Would you please copy the part of the material below that opens with the line containing "# Lidar 传感器" and closes with the line containing "在我们分析一组选定的自动驾驶"? Copy it exactly, and only it.
*** RECORDS SHOWN Section Begins ***
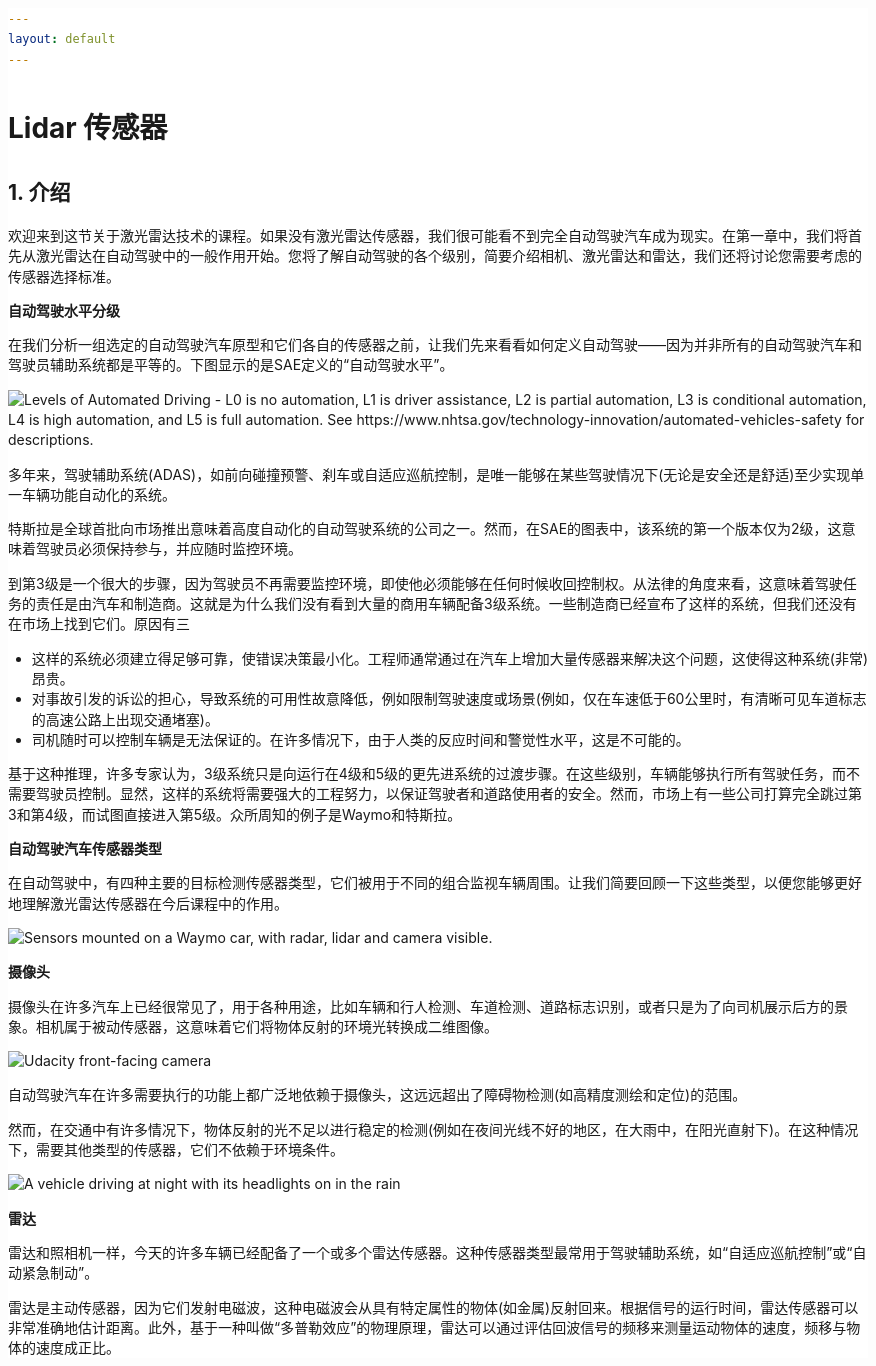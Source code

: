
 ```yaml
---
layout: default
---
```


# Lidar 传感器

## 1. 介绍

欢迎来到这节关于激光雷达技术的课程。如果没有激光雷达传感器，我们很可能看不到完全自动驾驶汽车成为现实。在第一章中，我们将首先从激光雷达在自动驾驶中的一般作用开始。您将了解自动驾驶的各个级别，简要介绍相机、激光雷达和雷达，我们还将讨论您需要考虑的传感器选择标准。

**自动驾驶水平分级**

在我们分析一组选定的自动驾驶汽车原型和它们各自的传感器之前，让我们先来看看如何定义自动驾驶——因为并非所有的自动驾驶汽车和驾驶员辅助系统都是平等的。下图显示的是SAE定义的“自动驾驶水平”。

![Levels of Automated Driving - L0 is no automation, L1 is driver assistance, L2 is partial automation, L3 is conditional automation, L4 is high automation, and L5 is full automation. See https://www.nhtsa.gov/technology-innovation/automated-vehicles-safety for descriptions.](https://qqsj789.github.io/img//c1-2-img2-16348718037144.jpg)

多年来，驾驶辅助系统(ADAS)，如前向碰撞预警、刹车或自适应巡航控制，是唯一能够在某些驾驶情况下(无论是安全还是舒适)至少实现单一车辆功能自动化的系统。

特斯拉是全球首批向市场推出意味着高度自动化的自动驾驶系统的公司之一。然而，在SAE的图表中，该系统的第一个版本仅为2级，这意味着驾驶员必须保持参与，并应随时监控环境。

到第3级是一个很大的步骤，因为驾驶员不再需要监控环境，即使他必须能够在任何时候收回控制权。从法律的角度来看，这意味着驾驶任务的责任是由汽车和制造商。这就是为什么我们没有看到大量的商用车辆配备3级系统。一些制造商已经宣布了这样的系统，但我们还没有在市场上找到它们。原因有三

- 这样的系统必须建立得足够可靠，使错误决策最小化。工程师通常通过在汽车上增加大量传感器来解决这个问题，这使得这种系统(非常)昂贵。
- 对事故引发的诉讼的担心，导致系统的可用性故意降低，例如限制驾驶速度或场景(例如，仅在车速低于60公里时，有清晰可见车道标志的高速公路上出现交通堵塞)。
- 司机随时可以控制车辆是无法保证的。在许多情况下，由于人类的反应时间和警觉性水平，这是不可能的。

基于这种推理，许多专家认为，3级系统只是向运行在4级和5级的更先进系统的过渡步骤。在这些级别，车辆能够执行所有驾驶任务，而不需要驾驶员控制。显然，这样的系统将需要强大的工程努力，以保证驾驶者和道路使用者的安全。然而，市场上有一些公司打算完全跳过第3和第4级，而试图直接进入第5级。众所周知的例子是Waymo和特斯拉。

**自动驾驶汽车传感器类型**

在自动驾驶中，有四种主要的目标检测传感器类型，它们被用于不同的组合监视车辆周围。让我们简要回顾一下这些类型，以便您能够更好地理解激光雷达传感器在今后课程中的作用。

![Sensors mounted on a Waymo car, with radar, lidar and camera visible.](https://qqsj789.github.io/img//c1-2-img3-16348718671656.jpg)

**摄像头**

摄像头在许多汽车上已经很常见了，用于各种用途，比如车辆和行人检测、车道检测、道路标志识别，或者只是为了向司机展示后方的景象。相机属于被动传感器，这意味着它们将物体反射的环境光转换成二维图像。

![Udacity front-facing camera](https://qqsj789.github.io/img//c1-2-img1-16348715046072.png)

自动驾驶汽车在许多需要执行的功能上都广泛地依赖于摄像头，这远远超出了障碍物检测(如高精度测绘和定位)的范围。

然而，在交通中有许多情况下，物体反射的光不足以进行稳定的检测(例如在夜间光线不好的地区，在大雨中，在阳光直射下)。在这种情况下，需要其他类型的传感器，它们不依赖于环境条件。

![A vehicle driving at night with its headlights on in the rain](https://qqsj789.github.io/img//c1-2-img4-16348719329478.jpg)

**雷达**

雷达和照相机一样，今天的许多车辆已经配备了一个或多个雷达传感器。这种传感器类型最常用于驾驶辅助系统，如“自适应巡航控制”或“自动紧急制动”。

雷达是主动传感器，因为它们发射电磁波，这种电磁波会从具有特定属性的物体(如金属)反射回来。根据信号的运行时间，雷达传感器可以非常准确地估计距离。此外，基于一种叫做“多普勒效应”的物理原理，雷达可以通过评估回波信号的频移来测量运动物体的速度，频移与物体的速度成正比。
*** RECORDS SHOWN Section Ends ***
▸ ANSWER TO THE PROBLEM
# Lidar 传感器

## 1. 介绍

欢迎来到这节关于激光雷达技术的课程。如果没有激光雷达传感器，我们很可能看不到完全自动驾驶汽车成为现实。在第一章中，我们将首先从激光雷达在自动驾驶中的一般作用开始。您将了解自动驾驶的各个级别，简要介绍相机、激光雷达和雷达，我们还将讨论您需要考虑的传感器选择标准。

**自动驾驶水平分级**

在我们分析一组选定的自动驾驶汽车原型和它们各自的传感器之前，让我们先来看看如何定义自动驾驶——因为并非所有的自动驾驶汽车和驾驶员辅助系统都是平等的。下图显示的是SAE定义的“自动驾驶水平”。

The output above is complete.